Hello tech@,

On 04/23/16 07:21, Jonathan Gray wrote on bugs@:
> $ cat foo.sh
> #!/bin/sh
> 
> $1 -r '
> s/[[:space:]]//g
> s/\<sf([0-9]+),/ISL_SFLOAT@\1,/g
> '
> $ cat foo.csv
> R32G32B32A32_FLOAT          , 128,  1,  1,  1, sf32, sf32, sf32, sf32,     ,  
>    ,    , linear,
> $ ./foo.sh sed < foo.csv 
> R32G32B32A32_FLOAT,128,1,1,1,ISL_SFLOAT@32,sf32,ISL_SFLOAT@32,sf32,,,,linear,
> $ ./foo.sh gsed < foo.csv
> R32G32B32A32_FLOAT,128,1,1,1,ISL_SFLOAT@32,ISL_SFLOAT@32,ISL_SFLOAT@32,ISL_SFLOAT@32,,,,linear,
> 
> Encountered with code that was recently added to Mesa:
> 
> https://cgit.freedesktop.org/mesa/mesa/tree/src/intel/isl/isl_format_layout_gen.bash
> 

After a long discussion with several other developers I came up with
the following diff. It fixes the bug and also passes both the
regression tests and a full bulk build (thanks to ajacoutot@).

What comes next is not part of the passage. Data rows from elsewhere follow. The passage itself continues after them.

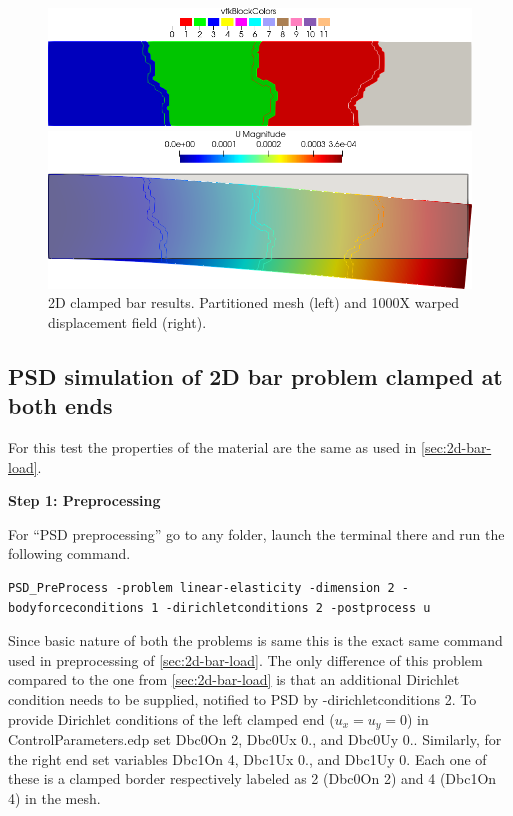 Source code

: {{\begin{figure}[htbp]
    \centering
    \begin{minipage}[t][2cm][t]{0.4\textwidth}
    \includegraphics[align=t,width=1\textwidth]{./Images/2d-bar-partioned.png}
    \end{minipage}\hspace{.1\textwidth}
    \begin{minipage}[t][2cm][t]{0.4\textwidth}
    \includegraphics[align=t,width=1\textwidth]{./Images/2d-bar-results.png}
    \end{minipage}
    \caption{2D clamped bar results. Partitioned mesh (left) and 1000X warped displacement field (right).}
    \label{fig:2d-bar-results}
\end{figure}


\subsection{PSD simulation of 2D bar problem clamped at both ends \label{sec:2D-bar-clamped1}}

For this test the properties of the material are the same as used in \cref{sec:2d-bar-load}. 

\textbf{Step 1: Preprocessing}

For ``PSD preprocessing'' go to any folder, launch the terminal there and run the following command.
\begin{lstlisting}[style=BashInputStyle]
PSD_PreProcess -problem linear-elasticity -dimension 2 -bodyforceconditions 1 -dirichletconditions 2 -postprocess u
\end{lstlisting}
%
Since basic nature of both the problems is same this is the exact same command used in preprocessing of \cref{sec:2d-bar-load}. The only difference of this problem compared to the one from \cref{sec:2d-bar-load} is that an additional Dirichlet condition needs to be supplied, notified to PSD by {\ttfamily -dirichletconditions 2}. To provide Dirichlet conditions of the left clamped end ($u_x=u_y=0$) in {\ttfamily ControlParameters.edp} set {\ttfamily Dbc0On 2}, {\ttfamily Dbc0Ux 0.}, and {\ttfamily Dbc0Uy 0.}. Similarly, for the right end set variables {\ttfamily Dbc1On 4}, {\ttfamily Dbc1Ux 0.}, and {\ttfamily Dbc1Uy 0}. Each one of these is a clamped border respectively labeled as 2  ({\ttfamily Dbc0On 2}) and 4 ({\ttfamily Dbc1On 4}) in the mesh.

}}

I'd like to post it here for wider exposure. Please test to as much sed
scripts as you can find. Comments and OKs welcome.

Diff looks sane to jasper@

For those interested: The problem comes from the fact that the string
pointer increments to the end of the previous match and is then called
with the REG_NOTBOL. The REG_NOTBOL combined with a match at the begin
of the string causes our regex library to treat the word as not begin of
word.
The TRE implementation does the reverse and treats this case as if it
always is begin of word. This causes a similar bug under MacOS:
$ echo 'foo foofoo' | sed -E 's/\<foo/bar/g'
bar barbar

I've solved this problem by converting sed to use REG_STARTEND more
explicitly. Although this isn't a POSIX specified flag, it is already
used by sed and shouldn't be a problem.

The patch in engine.c from the library is because beginp is set in 
matcher to start, so this one always results to true.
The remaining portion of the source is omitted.